Workload analysis is a process of designing an effective data mart.

You can do the workload analysis manually.

To get the best performance from accelerated queries, you need to have an optimal data mart that includes all the necessary columns and tables, but excludes any columns and tables that are not used in your warehousing queries. The data mart must also specify the necessary joins between the tables as they are used in the queries. If your data warehouse has a complex database schema and a workload that includes reports that might run hundreds of different queries, it is challenging to determine the optimal data mart definition. Workload analysis gathers information about your warehousing queries as you run them, known as query probing, and analyzes the resulting data to determine which queries are good candidates for acceleration. The columns, tables, and joins used by the queries that can be accelerated are included in the data mart definition.

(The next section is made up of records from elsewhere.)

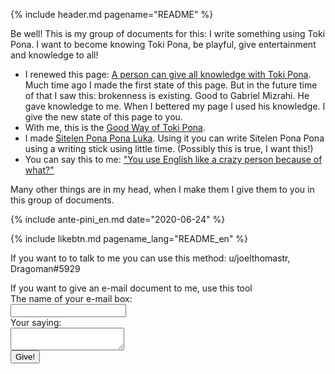 {% include header.md pagename="README" %}

Be well! This is my group of documents for this: I write something using Toki Pona. I want to become knowing Toki Pona, be playful, give entertainment and knowledge to all!

- I renewed this page: [A person can give all knowledge with Toki Pona](https://joelthomastr.github.io/tokipona/pana-sona-ale_en). Much time ago I made the first state of this page. But in the future time of that I saw this: brokenness is existing. Good to Gabriel Mizrahi. He gave knowledge to me. When I bettered my page I used his knowledge. I give the new state of this page to you.
- With me, this is the [Good Way of Toki Pona](https://joelthomastr.github.io/tokipona/nasin-pona-pi-toki-pona_en).
- I made [Sitelen Pona Pona Luka](https://joelthomastr.github.io/tokipona/sitelen-pona-pona-luka_en). Using it you can write Sitelen Pona Pona using a writing stick using little time. (Possibly this is true, I want this!)
- You can say this to me: ["You use English like a crazy person because of what?"](https://joelthomastr.github.io/tokipona/kepeken-pi-toki-inli_en)

Many other things are in my head, when I make them I give them to you in this group of documents.

{% include ante-pini_en.md date="2020-06-24" %}

{% include likebtn.md pagename_lang="README_en" %}

If you want to to talk to me you can use this method:
u/joelthomastr, Dragoman#5929

<label>
    If you want to give an e-mail document to me, use this tool<br>The name of your e-mail box:<br>
    <input type="text" name="_replyto">
  </label><br>
  <label>
    Your saying:<br>
    <textarea name="message"></textarea>
  </label>
<br>
  <button type="submit">Give!</button>
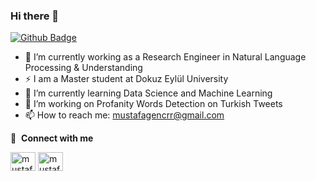 ### Hi there 👋


[![Github Badge](https://img.shields.io/badge/-Github-000?style=quare&labelColor=000&logo=Github&logoColor=white&link=link)](https://github.com/mustafa-gencer) 


- 🔭 I’m currently working as a Research Engineer in Natural Language Processing & Understanding
- ⚡ I am a Master student at Dokuz Eylül University
- 🌱 I’m currently learning Data Science and Machine Learning
- 👯 I’m working on Profanity Words Detection on Turkish Tweets
- 📫 How to reach me: mustafagencrr@gmail.com

🔗 &nbsp;**Connect with me**
<p align="left">

<a href="https://linkedin.com/in/mustafa-gencer" target="blank"><img align="center" src="https://raw.githubusercontent.com/rahuldkjain/github-profile-readme-generator/master/src/images/icons/Social/linked-in-alt.svg" alt="mustafa-gencer" height="30" width="40" /></a>
<a href="https://stackoverflow.com/users/12445069/mustafa-gencer" target="blank"><img align="center" src="https://raw.githubusercontent.com/rahuldkjain/github-profile-readme-generator/master/src/images/icons/Social/stack-overflow.svg" alt="mustafa-gencer" height="30" width="40" /></a>
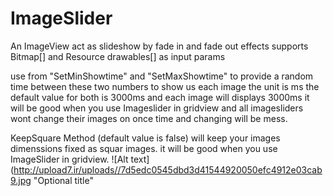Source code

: # ImageSlider
An ImageView act as slideshow by fade in and fade out effects
supports Bitmap[] and Resource drawables[] as input params

use from "SetMinShowtime" and "SetMaxShowtime" to provide a random time between these two numbers to show us each image
the unit is ms
the default value for both is 3000ms and each image will displays 3000ms
it will be good when you use Imageslider in gridview and all imagesliders wont change their images on once time and 
changing will be mess.

KeepSquare Method (default value is false) will keep your images dimenssions fixed as squar images.
it will be good when you use ImageSlider in gridview.
![Alt text](http://upload7.ir/uploads//7d5edc0545dbd3d41544920050efc4912e03cab9.jpg "Optional title"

Workload analysis needs to determine the fact table of a query. If parallel database query (PDQ) is active, you can specify the fact table with the FACT optimizer directive. If the FACT optimizer directive is not set, and for inner join queries, the fact table is identified as the table with the most number of rows.

By default, information from all queries that you run during query probing is included in the data mart definition. You can customize the data mart definition by including specific queries in the definition. If you turn SQL tracing on, you can identify the probing data that resulted from a specific SQL statement by its statement ID.

If you do workload analysis manually, you can identify specific statements, for example statements that took a certain length of time to process, or statements that accessed specific tables. With that information, you can include the probing data that resulted from only these statements in the mart definition. To view SQL tracing information, run the onstat -g his command or query the syssqltrace table in the sysmaster database. For example, in DB-Access, run this SQL statement:

SELECT sql_runtime, sql_statement FROM syssqltrace
WHERE sql_stmtname matches "SELECT" ORDER BY sql_runtime DESC

By default, query probing is based on the running time of each query. To run the query probing more quickly, issue the SET EXPLAIN ON AVOID_EXECUTE statement before you run your query workload. When you issue this statement, the queries are optimized and the probing data is collected, but a result set is not determined or returned. However, if you avoid running the queries, you do not know exactly how long it takes to run the queries.

The query probing data is stored in memory. You can view the query probing data by running the onstat -g probe command or by querying the system monitoring interface.